しかしいかにバブル景気といえど、当時800万円オーバーのスーパーカーは高価な買い物、「800万円なんて今考えれば安いじゃないか」と思うかもしれませんが、物価が全く異なり、2024年現在の体感でいえば1,600万~2,000万円くらいの価値でしょうか。
そんなNSXを誰もが容易に買えたわけではなく、さらに当時のホンダはRVブームに対応する車種がシビックシャトルと輸入販売していたジープ・チェロキーくらいしかなかった時期です。
だからファンは相変わらず「我々でも買える後輪駆動のホンダスポーツを!」でしたし、ホンダ自体もメーカーとして、さらにディーラーでも景気づけになる車種が欲しいところで、急きょ開発された軽スポーツが「ビート」でした。
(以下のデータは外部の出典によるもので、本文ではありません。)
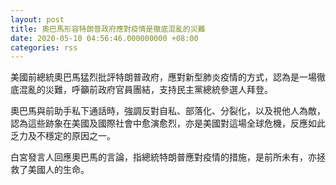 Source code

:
 ```yaml
---
layout: post
title: 奧巴馬形容特朗普政府應對疫情是徹底混亂的災難
date: 2020-05-10 04:56:46.000000000 +08:00
categories: rss
---
```


美國前總統奧巴馬猛烈批評特朗普政府，應對新型肺炎疫情的方式，認為是一場徹底混亂的災難，呼籲前政府官員團結，支持民主黨總統參選人拜登。

奧巴馬與前助手私下通話時，強調反對自私、部落化、分裂化，以及視他人為敵，認為這些跡象在美國及國際社會中愈演愈烈，亦是美國對這場全球危機，反應如此乏力及不穩定的原因之一。

白宮發言人回應奧巴馬的言論，指總統特朗普應對疫情的措施，是前所未有，亦拯救了美國人的生命。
1991年5月、最晩年(1991年8月没)のカリスマ創業者、本田宗一郎氏も陰からヒッソリ見守る中で発表された「ビート」の新車価格は138万8,000円(税別)、ホンダ トゥデイ(初代)が50万円台から買えた頃ですから、現在の価値でいうと260~300万円でしょうか。
決して安くはなく、軽自動車としてはむしろ高額な部類とはいえ「頑張れば手が届く価格」で、ミッドシップのオープンスポーツとしては破格の安さでした。
DOHCではないけど…軽NA唯一の64馬力を誇らせたMTREC
一言で言えば「なんとなく景気づけに急造した」ビートでしたが、1980年代によく作られた固定式ロールバーを持つハッチバックベースのオープンカーとは異なり、完全フルオープンを実現した専用プラットフォームなど、その作りは贅沢の極み!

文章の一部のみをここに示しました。